Following up on this in case anyone can provide some insight, please.

On Thu, May 16, 2024 at 8:32 AM Dan Healy <daniel.t.healy@gmail.com> wrote:
Hi there, SLURM community,

I swear I've done this before, but now it's failing on a new cluster I'm deploying. We have 6 compute nodes with 64 cpu each (384 CPU total). When I run `srun -n 500 hostname`, the task gets queued since there's not 500 available CPU. 

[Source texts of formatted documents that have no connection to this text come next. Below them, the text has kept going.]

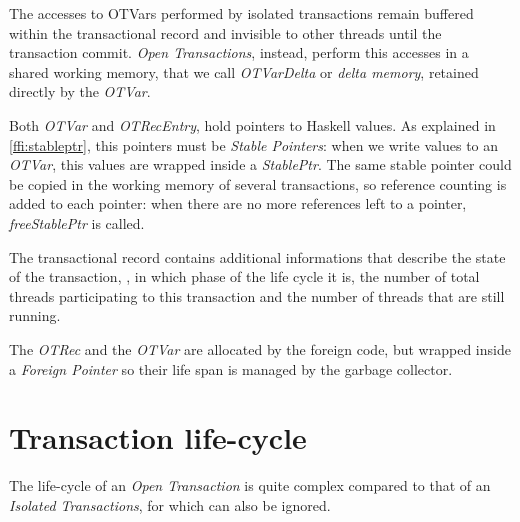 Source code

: The accesses to OTVars performed by isolated transactions remain buffered within the transactional record and invisible to other threads until the transaction commit. \emph{Open Transactions}, instead, perform this accesses in a shared working memory, that we call \emph{OTVarDelta} or \emph{delta memory}, retained directly by the \emph{OTVar}.

Both \emph{OTVar} and \emph{OTRecEntry}, hold pointers to Haskell values. 
As explained in \cref{ffi:stableptr}, this pointers must be \emph{Stable Pointers}: when we write values to an \emph{OTVar}, this values are wrapped inside a \emph{StablePtr}.
The same stable pointer could be copied in the working memory of several transactions, so reference counting is added to each pointer: when there are no more references left to a pointer, \emph{freeStablePtr} is called.

The transactional record contains additional informations that describe the state of the transaction, \ie, in which phase of the life cycle it is, the number of total threads participating to this transaction and the number of threads that are still running.

The \emph{OTRec} and the \emph{OTVar} are allocated by the foreign code, but wrapped inside a \emph{Foreign Pointer} so their life span is managed by the garbage collector.

\section{Transaction life-cycle}

The life-cycle of an \emph{Open Transaction} is quite complex compared to that of an \emph{Isolated Transactions}, for which can also be ignored.


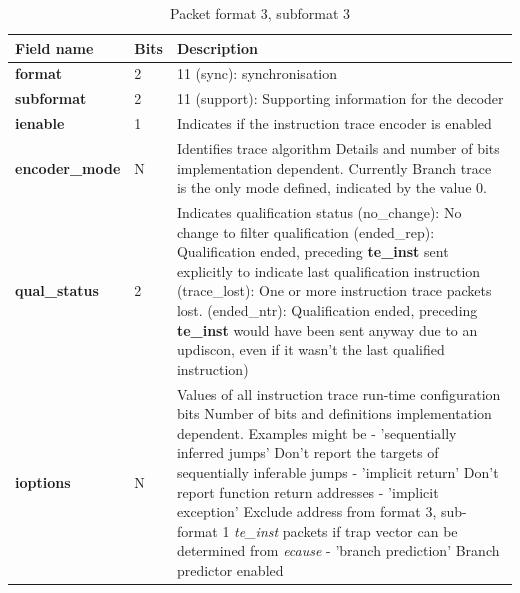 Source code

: \begin{table}[htp]
  \centering
  \caption{Packet format 3, subformat 3}
  \label{tab:te_inst3-3}
  \begin{tabulary}{\textwidth}{|l|p{35mm}|p{90mm}|}
    \hline
     {\bf Field name} & {\bf Bits} & {\bf Description} \\
     \hline
     \textbf{format} & 2 & 11 (sync): synchronisation\\
     \hline
     \textbf{subformat}  & 2 & 11 (support): Supporting information for the decoder \\
     \hline
     \textbf{ienable} & 1 & Indicates if the instruction trace encoder is enabled\\
     \hline
     \textbf{encoder\_mode} & N & Identifies trace algorithm\newline
       Details and number of bits implementation dependent.  Currently Branch trace is the only mode defined, indicated by the value 0.\\
     \hline
     \textbf{qual\_status} & 2 & Indicates qualification status (no\_change): No change to filter qualification  (ended\_rep): Qualification ended, preceding \textbf{te\_inst} sent explicitly to indicate last qualification instruction (trace\_lost): One or more instruction trace packets lost. (ended\_ntr): Qualification ended, preceding \textbf{te\_inst} would have been sent anyway due to an updiscon, even if it wasn't the last qualified instruction)\\
     \hline
     \textbf{ioptions} & N & Values of all instruction trace run-time configuration bits\newline
       Number of bits and definitions implementation dependent.  Examples might be\newline
       - 'sequentially inferred jumps' Don't report the targets of sequentially inferable jumps\newline
       - 'implicit return' Don't report function return addresses \newline
       - 'implicit exception' Exclude address from format 3, sub-format 1 \textit{te\_inst} packets if trap vector can be determined from \textit{ecause}\newline
       - 'branch prediction' Branch predictor enabled\newline

\end{tabulary}
\end{table}
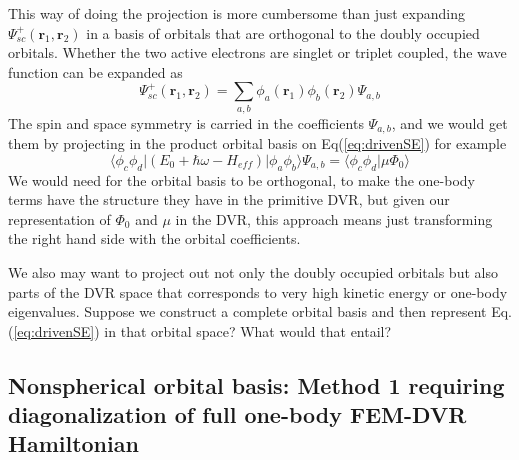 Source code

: \documentclass[%
pra%
,twocolumn%
,amssymb, nobibnotes, aps,
longbibliography
]{revtex4-1}
\begin{document}
 This way of doing the projection is more cumbersome than just expanding $\Psi_{sc}^+(\mathbf{r}_1,\mathbf{r}_2) $ in a basis of orbitals that are orthogonal to the doubly occupied orbitals.  Whether the two active electrons are singlet or triplet coupled, the wave function can be expanded as
\begin{equation}
\Psi_{sc}^+(\mathbf{r}_1,\mathbf{r}_2) = \sum_{a,b} \phi_a(\mathbf{r}_1)  \phi_b(\mathbf{r}_2) \Psi_{a,b}
\end{equation}
The spin and space symmetry is carried in the coefficients $ \Psi_{a,b}$, and we would get them by projecting in the product orbital basis on Eq(\ref{eq:drivenSE}) for example
\begin{equation}
\langle \phi_c \phi_d | (E_0+\hbar \omega -H_{eff} )| \phi_a \phi_b \rangle \Psi_{a,b} = \langle \phi_c \phi_d | \mu \Phi_0 \rangle
\label{eq:orbdrivenSE}
\end{equation}
We would need for the orbital basis to be orthogonal, to make the one-body terms have the structure they have in the primitive DVR, but given our representation of $\Phi_0$ and $\mu$ in the DVR, this approach means just transforming the right hand side with the orbital coefficients.

 We also may want to project out not only the doubly occupied orbitals but also parts of the DVR space that corresponds to very high kinetic energy or one-body eigenvalues.   Suppose we construct a complete orbital basis and then represent Eq.(\ref{eq:drivenSE}) in that orbital space?  What would that entail?


\subsection{Nonspherical orbital basis: Method 1 requiring diagonalization of full one-body FEM-DVR Hamiltonian}
\label{sec:nonspherical}
\end{document}
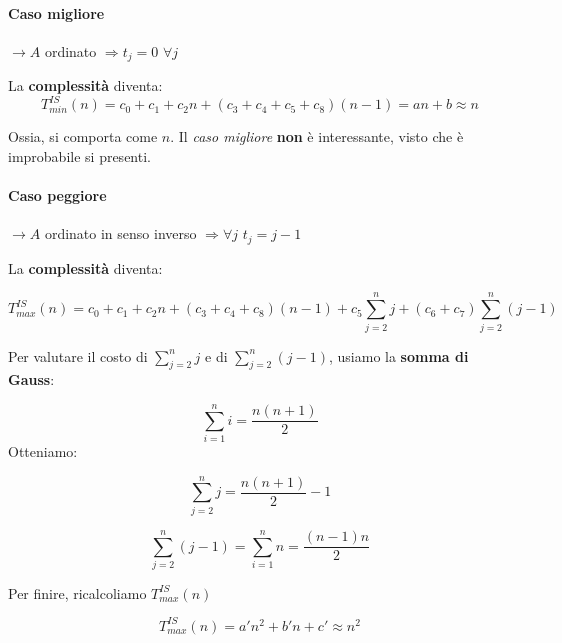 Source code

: \paragraph{Caso migliore} \label{is:casomigliore}

$\rightarrow A$ ordinato $\Rightarrow t_j = 0 $ $\forall j$

\bigskip
La \textbf{complessità} diventa:
\begin{displaymath}
    T^{IS}_{min}(n) = c_0 + c_1 + c_2n + (c_3+c_4+c_5+c_8)(n-1) 
    = an+b \approx n
\end{displaymath}

Ossia, si comporta come $n$. Il \emph{caso migliore} \textbf{non}
è interessante, visto che è improbabile si presenti.

\paragraph{Caso peggiore} \label{is:casopeggiore}

$\rightarrow A$ ordinato in senso inverso $\Rightarrow \forall j$ $t_j = j-1$ \par
\bigskip
La \textbf{complessità} diventa: 

\begin{displaymath}
    T^{IS}_{max}(n) = c_0 + c_1 + c_2n + (c_3+c_4+c_8)(n-1)
    + c_5\displaystyle\sum_{j=2}^{n}j + (c_6+c_7)
    \displaystyle\sum_{j=2}^{n}(j-1)
\end{displaymath}

Per valutare il costo di $\displaystyle\sum_{j=2}^{n}j$ e di 
$\displaystyle\sum_{j=2}^{n}(j-1)$, usiamo la \textbf{somma di Gauss}: \par

\begin{equation}
    \displaystyle\sum_{i=1}^{n}i = \frac{n(n+1)}{2}
\end{equation}
\newpage
Otteniamo:

\begin{displaymath}
    \displaystyle\sum_{j=2}^{n}j = \frac{n(n+1)}{2}-1
\end{displaymath}

\begin{displaymath}
    \displaystyle\sum_{j=2}^{n}(j-1) = \displaystyle\sum_{i=1}^{n}n = \frac{(n-1)n}{2}
\end{displaymath}

Per finire, ricalcoliamo $T^{IS}_{max}(n)$

\begin{displaymath}
    T^{IS}_{max}(n) = a'n^2+b'n+c' \approx n^2
\end{displaymath}

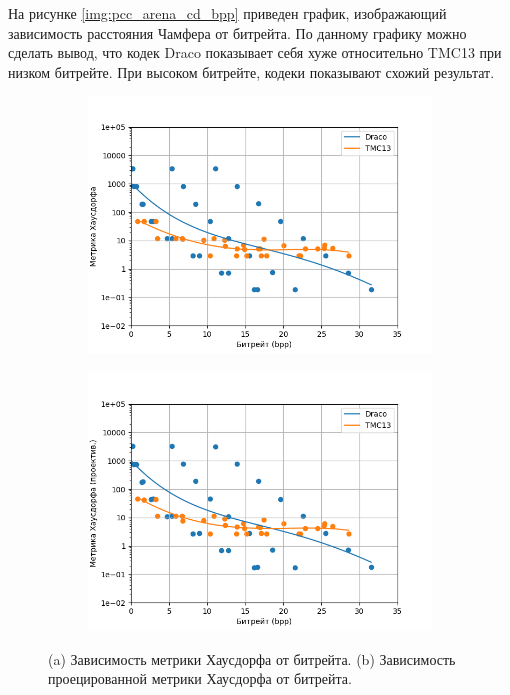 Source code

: На рисунке \ref{img:pcc_arena_cd_bpp} приведен график, изображающий зависимость
расстояния Чамфера от битрейта. По данному графику можно сделать вывод, что
кодек Draco показывает себя хуже относительно TMC13 при низком битрейте. При
высоком битрейте, кодеки показывают схожий результат.

\begin{figure}[H]
    \centering
    \begin{subfigure}{0.49\textwidth}
        \includegraphics[width=\linewidth]{assets/pcc_arena/approx_h_p2pt.png}
        \caption{}
    \end{subfigure}
    \begin{subfigure}{0.49\textwidth}
        \includegraphics[width=\linewidth]{assets/pcc_arena/approx_h_p2pl.png}
        \caption{}
    \end{subfigure}
    \caption{ (a) Зависимость метрики Хаусдорфа от битрейта. (b) Зависимость
    проецированной метрики Хаусдорфа от битрейта. }
    \label{img:pcc_arena_hd}
\end{figure}

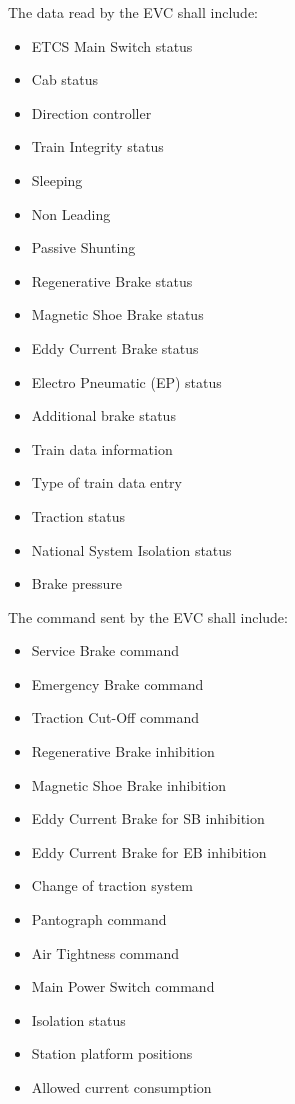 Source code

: \documentclass{template/openetcs_article}
\begin{document}
		The data read by the EVC shall include:
		\begin{itemize}
			\item ETCS Main Switch status
			\item Cab status
			\item Direction controller
			\item Train Integrity status
			\item Sleeping
			\item Non Leading
			\item Passive Shunting
			\item Regenerative Brake status
			\item Magnetic Shoe Brake status
			\item Eddy Current Brake status
			\item Electro Pneumatic (EP) status
			\item Additional brake status
			\item Train data information
			\item Type of train data entry
			\item Traction status
			\item National System Isolation status
			\item Brake pressure
		\end{itemize}
		
		The command sent by the EVC shall include:
		\begin{itemize}
			\item Service Brake command
			\item Emergency Brake command
			\item Traction Cut-Off command
			\item Regenerative Brake inhibition
			\item Magnetic Shoe Brake inhibition
			\item Eddy Current Brake for SB inhibition
			\item Eddy Current Brake for EB inhibition
			\item Change of traction system
			\item Pantograph command
			\item Air Tightness command
			\item Main Power Switch command
			\item Isolation status
			\item Station platform positions
			\item Allowed current consumption				
		\end{itemize}						
\end{document}
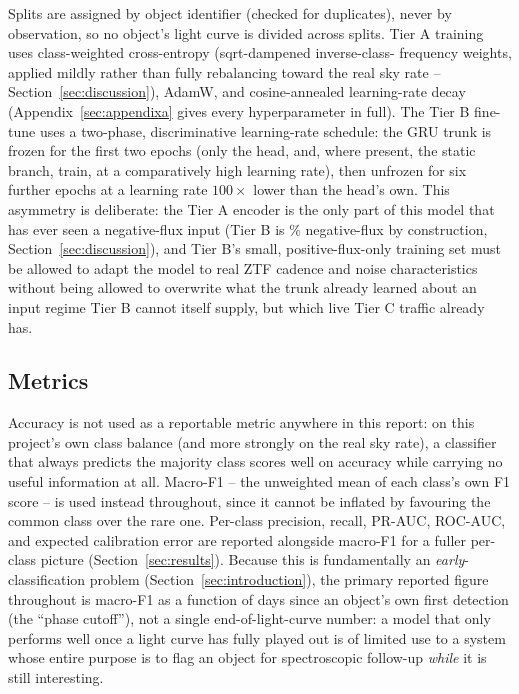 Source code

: Splits are assigned by object identifier (checked for duplicates), never by
observation, so no object's light curve is divided across splits. Tier A
training uses class-weighted cross-entropy (sqrt-dampened inverse-class-
frequency weights, applied mildly rather than fully rebalancing toward the
real sky rate -- Section~\ref{sec:discussion}), AdamW, and cosine-annealed
learning-rate decay (Appendix~\ref{sec:appendixa} gives every hyperparameter
in full). The Tier B fine-tune uses a two-phase, discriminative
learning-rate schedule: the GRU trunk is frozen for the first two epochs
(only the head, and, where present, the static branch, train, at a
comparatively high learning rate), then unfrozen for six further epochs at
a learning rate $100\times$ lower than the head's own. This asymmetry is
deliberate: the Tier A encoder is the only part of this model that has ever
seen a negative-flux input (Tier B is \TierBNegFluxFrac{}\% negative-flux by construction,
Section~\ref{sec:discussion}), and Tier B's small, positive-flux-only
training set must be allowed to adapt the model to real ZTF cadence and
noise characteristics without being allowed to overwrite what the trunk
already learned about an input regime Tier B cannot itself supply, but
which live Tier C traffic already has.

\subsection{Metrics}

Accuracy is not used as a reportable metric anywhere in this report: on
this project's own class balance (and more strongly on the real sky rate),
a classifier that always predicts the majority class scores well on
accuracy while carrying no useful information at all. Macro-F1 -- the
unweighted mean of each class's own F1 score -- is used instead throughout,
since it cannot be inflated by favouring the common class over the rare
one. Per-class precision, recall, PR-AUC, ROC-AUC, and expected calibration
error are reported alongside macro-F1 for a fuller per-class picture
(Section~\ref{sec:results}). Because this is fundamentally an
\emph{early}-classification problem (Section~\ref{sec:introduction}), the
primary reported figure throughout is macro-F1 as a function of days since
an object's own first detection (the ``phase cutoff''), not a single
end-of-light-curve number: a model that only performs well once a light
curve has fully played out is of limited use to a system whose entire
purpose is to flag an object for spectroscopic follow-up \emph{while} it is
still interesting.
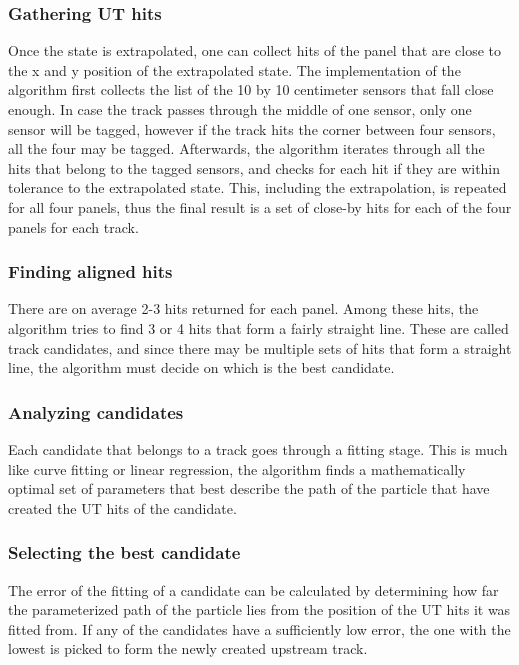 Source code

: \documentclass[12pt]{article}
\begin{document}
\subsubsection{Gathering UT hits}

Once the state is extrapolated, one can collect hits of the panel that are close to the x and y position of the extrapolated state. The implementation of the algorithm first collects the list of the 10 by 10 centimeter sensors that fall close enough. In case the track passes through the middle of one sensor, only one sensor will be tagged, however if the track hits the corner between four sensors, all the four may be tagged. Afterwards, the algorithm iterates through all the hits that belong to the tagged sensors, and checks for each hit if they are within tolerance to the extrapolated state. This, including the extrapolation, is repeated for all four panels, thus the final result is a set of close-by hits for each of the four panels for each track.


\subsubsection{Finding aligned hits}

There are on average 2-3 hits returned for each panel. Among these hits, the algorithm tries to find 3 or 4 hits that form a fairly straight line. These are called track candidates, and since there may be multiple sets of hits that form a straight line, the algorithm must decide on which is the best candidate.


\subsubsection{Analyzing candidates}

Each candidate that belongs to a track goes through a fitting stage. This is much like curve fitting or linear regression, the algorithm finds a mathematically optimal set of parameters that best describe the path of the particle that have created the UT hits of the candidate. 


\subsubsection{Selecting the best candidate}

The error of the fitting of a candidate can be calculated by determining how far the parameterized path of the particle lies from the position of the UT hits it was fitted from. If any of the candidates have a sufficiently low error, the one with the lowest is picked to form the newly created upstream track.
\end{document}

Wasn't there an option that allows for this to be run where the first 384 tasks execute, and then the remaining execute when resources free up?

Here's my conf:

# Slurm Cgroup Configs used on controllers and workers
slurm_cgroup_config:
  CgroupAutomount: yes
  ConstrainCores: yes
  ConstrainRAMSpace: yes
  ConstrainSwapSpace: yes
  ConstrainDevices: yes

# Slurm conf file settings
slurm_config:
  AccountingStorageType: "accounting_storage/slurmdbd"
  AccountingStorageEnforce: "limits"
  AuthAltTypes: "auth/jwt"
  ClusterName: "cluster"
  AccountingStorageHost : "{{ hostvars[groups['controller'][0]].ansible_hostname }}"
  DefMemPerCPU: 1024
  InactiveLimit: 120
  JobAcctGatherType: "jobacct_gather/cgroup"
  JobCompType: "jobcomp/none"
  MailProg: "/usr/bin/mail"
  MaxArraySize: 40000
  MaxJobCount: 100000
  MinJobAge: 3600
  ProctrackType: "proctrack/cgroup"
  ReturnToService: 2
  SelectType: "select/cons_tres"
  SelectTypeParameters: "CR_Core_Memory"
  SlurmctldTimeout: 30
  SlurmctldLogFile: "/var/log/slurm/slurmctld.log"
  SlurmdLogFile: "/var/log/slurm/slurmd.log"
  SlurmdSpoolDir: "/var/spool/slurm/d"
  SlurmUser: "{{ slurm_user.name }}"
  SrunPortRange: "60000-61000"
  StateSaveLocation: "/var/spool/slurm/ctld"
  TaskPlugin: "task/affinity,task/cgroup"
  UnkillableStepTimeout: 120

--
Thanks,

Daniel Healy


--
Thanks,

Daniel Healy